Приехав в Петербург, он снова начал ходить в Академию, но через месяц решил с ней расстаться. Как он умел «академически» хорошо рисовать показывает сделанный им еще за год до того рисунок натурщика. Рисунок сохранился у Серова и, показывая его мне, он заметил: «А ведь умел когда-то не очень плохо рисовать. Вряд ли сейчас в Академии многие имеют такую твердую и точную черту, а мне вот за него 31 номер поставили: насколько же первые то лучше были»? И он тут же выразил желание видеть его воспроизведенным в своей монографии: «как будто не очень стыдно», – прибавил он, комически изобразив из своих кулаков подзорную трубу, и глядя в нее на рисунок. Ко времени выхода из Академии относится авто портретный рисунок Третьяковской галереи. Серов бросил Академию не столько потому, что не видел уже больше от нее пользы для себя, сколько из-за страстного желания поработать наконец самостоятельно, покончить с положением какого-то вечного ученика. Ведь он учился уже свыше десяти лет, а последние пять лет работал непрерывно по чьей-нибудь указке – естественно, что его стало сильно тянуть к свободе, и влекла такая же самостоятельная деятельность, как та, которая выпала на долю его академического друга Врубеля. Ближайшим поводом для отъезда его из Петербурга послужило желание свидеться с невестой, жившей тогда в Одессе. Ольга Федоровна Трубникова, воспитанница его тетки Аделаиды Семеновны Симонович, росла вместе с ним, и с годами детская дружба превратилась в любовь. Свадьба их произошла значительно позже, в 1889 г. в Петербурге, но с 1884 года они уже были женихом и невестой.

Уезжая поздней осенью этого года в Одессу, Серов еще не был безусловно уверен в том, что в Академию никогда больше не вернется. У него было лишь какое-то смутное, безотчетное чувство, которое, по его словам, он формулировал так: «А что, если ее к черту послать»? Но вот, в Одессе он встретился с Николаем Дмитриевичем Кузнецовым, недавно перед тем выдвинувшимся молодым даровитым художником, – пригласившим его поехать к нему в имение, недалеко от Одессы, поработать с натуры. Серов поехал, и так увлекся работой, что о возвращении в Академию не могло быть уже речи.

Здесь была им написана, если не считать нескольких мелочей, в сущности только одна вещь, – «Волы», тот большой, серьезный и значительный этюд, который находится в собрании Остроухова.
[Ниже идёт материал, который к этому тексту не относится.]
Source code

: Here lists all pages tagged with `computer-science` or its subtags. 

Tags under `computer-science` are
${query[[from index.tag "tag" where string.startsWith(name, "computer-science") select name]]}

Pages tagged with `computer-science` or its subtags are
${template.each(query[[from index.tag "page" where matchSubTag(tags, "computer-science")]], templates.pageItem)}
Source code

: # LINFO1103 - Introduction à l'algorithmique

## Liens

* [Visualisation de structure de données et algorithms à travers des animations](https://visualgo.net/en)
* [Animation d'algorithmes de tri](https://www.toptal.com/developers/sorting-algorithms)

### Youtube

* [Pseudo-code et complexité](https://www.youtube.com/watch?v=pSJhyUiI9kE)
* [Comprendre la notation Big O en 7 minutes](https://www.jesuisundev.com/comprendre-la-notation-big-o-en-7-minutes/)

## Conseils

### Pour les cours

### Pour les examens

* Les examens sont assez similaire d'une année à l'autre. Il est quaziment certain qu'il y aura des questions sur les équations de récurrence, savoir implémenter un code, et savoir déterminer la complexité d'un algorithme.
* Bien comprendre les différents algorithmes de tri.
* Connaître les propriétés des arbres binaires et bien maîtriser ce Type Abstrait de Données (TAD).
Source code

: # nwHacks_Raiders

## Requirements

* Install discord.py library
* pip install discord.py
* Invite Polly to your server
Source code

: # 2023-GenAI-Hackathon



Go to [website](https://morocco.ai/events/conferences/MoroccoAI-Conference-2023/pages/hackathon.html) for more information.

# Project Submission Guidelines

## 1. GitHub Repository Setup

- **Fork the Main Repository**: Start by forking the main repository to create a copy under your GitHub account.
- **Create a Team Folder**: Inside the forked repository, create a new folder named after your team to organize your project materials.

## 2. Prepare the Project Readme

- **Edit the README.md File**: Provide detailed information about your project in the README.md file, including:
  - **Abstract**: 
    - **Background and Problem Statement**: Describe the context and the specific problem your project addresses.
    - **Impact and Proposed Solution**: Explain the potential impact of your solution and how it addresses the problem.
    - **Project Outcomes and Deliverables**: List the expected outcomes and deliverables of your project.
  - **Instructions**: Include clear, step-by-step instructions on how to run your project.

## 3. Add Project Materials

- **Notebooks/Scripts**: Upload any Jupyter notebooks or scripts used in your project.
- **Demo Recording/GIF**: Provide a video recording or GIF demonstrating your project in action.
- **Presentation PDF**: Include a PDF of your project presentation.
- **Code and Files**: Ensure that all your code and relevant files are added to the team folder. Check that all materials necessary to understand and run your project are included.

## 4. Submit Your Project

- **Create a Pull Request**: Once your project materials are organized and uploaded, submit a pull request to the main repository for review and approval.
Как-то раз, когда мы вместе с Серовым были у последнего, и в сотый раз перебирали давно нам известные холсты, которыми унизаны все стены знакомого дома в Трубниковском переулке, Серов сказал мне, указывая на своих «Волов»: «Ведь вот поди ты дрянь, так – картинка с конфетной коробки, желтая, склизкая, фальшивая, – смотреть тошно. А когда-то доставила много радости: первая вещь, за которую мне не очень было стыдно. Потел я над ней без конца чуть не целый месяц, должно быть половину октября и почти весь ноябрь. Мерз на жестоком холоде, но не пропускал ни одного дня, – мусолил и мусолил без конца, потому что казалось, что в первый раз что-то такое в живописи словно стало проясняться». Беспощадно строгий к себе уже и в то время, Серов с железным упорством писал этот этюд, в котором, как ему казалось, он высмотрел у природы нечто такое, чего раньше никогда не замечал. В первый раз он почувствовал в натуре красоту и гармонию общей красочной гаммы, и в первый раз с удивлением увидел себя немножко в роли господина, а не раба природы. В этой живописи как-то странно сплелись самые разнообразные впечатления последних лет, – уроки Репина, советы Чистякова и воспоминания о заграничной поездке. «Волы» – одна из наиболее важных в эволюции Серовского творчества работ, и как бы жестоко ни высмеивал он позже ее «желтую живопись», он имел в свое время все данные считать себя наконец художником, а не учеником.